Collected data:
*** Block opens ***

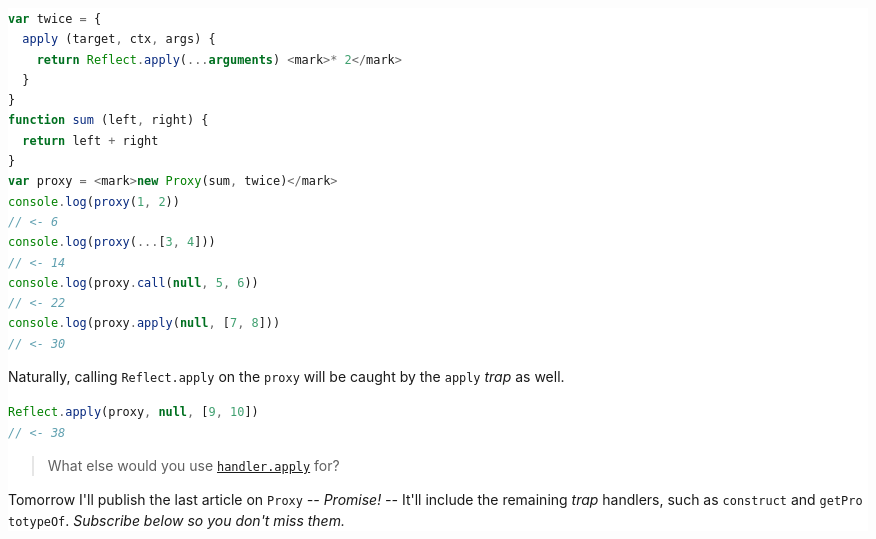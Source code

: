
 ```js
var twice = {
  apply (target, ctx, args) {
    return Reflect.apply(...arguments) <mark>* 2</mark>
  }
}
function sum (left, right) {
  return left + right
}
var proxy = <mark>new Proxy(sum, twice)</mark>
console.log(proxy(1, 2))
// <- 6
console.log(proxy(...[3, 4]))
// <- 14
console.log(proxy.call(null, 5, 6))
// <- 22
console.log(proxy.apply(null, [7, 8]))
// <- 30
```

Naturally, calling `Reflect.apply` on the `proxy` will be caught by the `apply` _trap_ as well.

```js
Reflect.apply(proxy, null, [9, 10])
// <- 38
```

> What else would you use [`handler.apply`][13] for?

Tomorrow I'll publish the last article on `Proxy` _-- Promise! --_ It'll include the remaining _trap_ handlers, such as `construct` and `getPrototypeOf`. _Subscribe below so you don't miss them._

[1]: https://developer.mozilla.org/en/docs/Web/JavaScript/Reference/Global_Objects/Proxy#No-op_forwarding_proxy "No-op forwarding proxy on MDN"
[2]: /articles/es6-weakmaps-sets-and-weaksets-in-depth "ES6 WeakMaps, Sets, and WeakSets in Depth on Pony Foo"
[3]: https://developer.mozilla.org/en-US/docs/Web/JavaScript/Reference/Global_Objects/Proxy/handler/getPrototypeOf "handler.getPrototypeOf() on MDN"
[4]: https://developer.mozilla.org/en-US/docs/Web/JavaScript/Reference/Global_Objects/Proxy/handler/setPrototypeOf "handler.setPrototypeOf() on MDN"
[5]: https://developer.mozilla.org/en-US/docs/Web/JavaScript/Reference/Global_Objects/Proxy/handler/isExtensible "handler.isExtensible() on MDN"
[6]: https://developer.mozilla.org/en-US/docs/Web/JavaScript/Reference/Global_Objects/Proxy/handler/preventExtensions "handler.preventExtensions() on MDN"
[7]: https://developer.mozilla.org/en-US/docs/Web/JavaScript/Reference/Global_Objects/Proxy/handler/getOwnPropertyDescriptor "handler.getOwnPropertyDescriptor()"
[8]: https://developer.mozilla.org/en-US/docs/Web/JavaScript/Reference/Global_Objects/Proxy/handler/defineProperty "handler.defineProperty() on MDN"
[9]: https://developer.mozilla.org/en-US/docs/Web/JavaScript/Reference/Global_Objects/Proxy/handler/has "handler.has() on MDN"
[10]: https://developer.mozilla.org/en-US/docs/Web/JavaScript/Reference/Global_Objects/Proxy/handler/deleteProperty "handler.deleteProperty() on MDN"
[11]: https://developer.mozilla.org/en-US/docs/Web/JavaScript/Reference/Global_Objects/Proxy/handler/enumerate "handler.enumerate() on MDN"
[12]: https://developer.mozilla.org/en-US/docs/Web/JavaScript/Reference/Global_Objects/Proxy/handler/ownKeys "handler.ownKeys() on MDN"
[13]: https://developer.mozilla.org/en-US/docs/Web/JavaScript/Reference/Global_Objects/Proxy/handler/apply "handler.apply() on MDN"
[14]: https://developer.mozilla.org/en-US/docs/Web/JavaScript/Reference/Global_Objects/Proxy/handler/construct "handler.construct() on MDN"
[15]: https://developer.mozilla.org/en-US/docs/Web/JavaScript/Reference/Global_Objects/Proxy/handler/get "handler.get() on MDN"
[16]: https://developer.mozilla.org/en-US/docs/Web/JavaScript/Reference/Global_Objects/Proxy/handler/set "handler.set() on MDN"
[17]: /articles/es6-template-strings-in-depth "ES6 Template Literals in Depth on Pony Foo"
[18]: /articles/es6-proxies-in-depth#set "ES6 Proxy set trap example"
[19]: https://en.wikipedia.org/wiki/Goldilocks_and_the_Three_Bears "Goldilocks and the Three Bears on Wikipedia"
[20]: #has "ES6 Proxy has trap example"
[21]: https://developer.mozilla.org/en-US/docs/Web/JavaScript/Reference/Statements/for...in#Description "for..in loops on MDN"
[22]: /articles/es6-iterators-in-depth "ES6 Iterators in Depth on Pony Foo"
[23]: /articles/es6-spread-and-butter-in-depth "ES6 Spread and Butter in Depth on Pony Foo"
[24]:  /articles/es6-classes-in-depth "ES6 Classes in Depth on Pony Foo"
[25]: https://developer.mozilla.org/en-US/docs/Web/JavaScript/Reference/Global_Objects/Object/defineProperty "Object.defineProperty() on MDN"
[29]: /articles/es6-proxies-in-depth "ES6 Proxies in Depth on Pony Foo"
[30]:  /articles/tagged/es6-in-depth "Articles tagged es6-in-depth on Pony Foo"


  [Symbol('secret')]: 'baz',
  [Symbol('secret')]: 'baz',
  [<mark>Symbol('secret')</mark>]: 'baz',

*** Block closes ***

Activity:
Pictures are to be dropped; the lines from the start of the entries above through the line with "WeakMaps, Sets, and" are to be given again verbatim.

Expected output:
Source code

:
 ```js
var twice = {
  apply (target, ctx, args) {
    return Reflect.apply(...arguments) <mark>* 2</mark>
  }
}
function sum (left, right) {
  return left + right
}
var proxy = <mark>new Proxy(sum, twice)</mark>
console.log(proxy(1, 2))
// <- 6
console.log(proxy(...[3, 4]))
// <- 14
console.log(proxy.call(null, 5, 6))
// <- 22
console.log(proxy.apply(null, [7, 8]))
// <- 30
```

Naturally, calling `Reflect.apply` on the `proxy` will be caught by the `apply` _trap_ as well.

```js
Reflect.apply(proxy, null, [9, 10])
// <- 38
```

> What else would you use [`handler.apply`][13] for?

Tomorrow I'll publish the last article on `Proxy` _-- Promise! --_ It'll include the remaining _trap_ handlers, such as `construct` and `getPrototypeOf`. _Subscribe below so you don't miss them._

[1]: https://developer.mozilla.org/en/docs/Web/JavaScript/Reference/Global_Objects/Proxy#No-op_forwarding_proxy "No-op forwarding proxy on MDN"
[2]: /articles/es6-weakmaps-sets-and-weaksets-in-depth "ES6 WeakMaps, Sets, and WeakSets in Depth on Pony Foo"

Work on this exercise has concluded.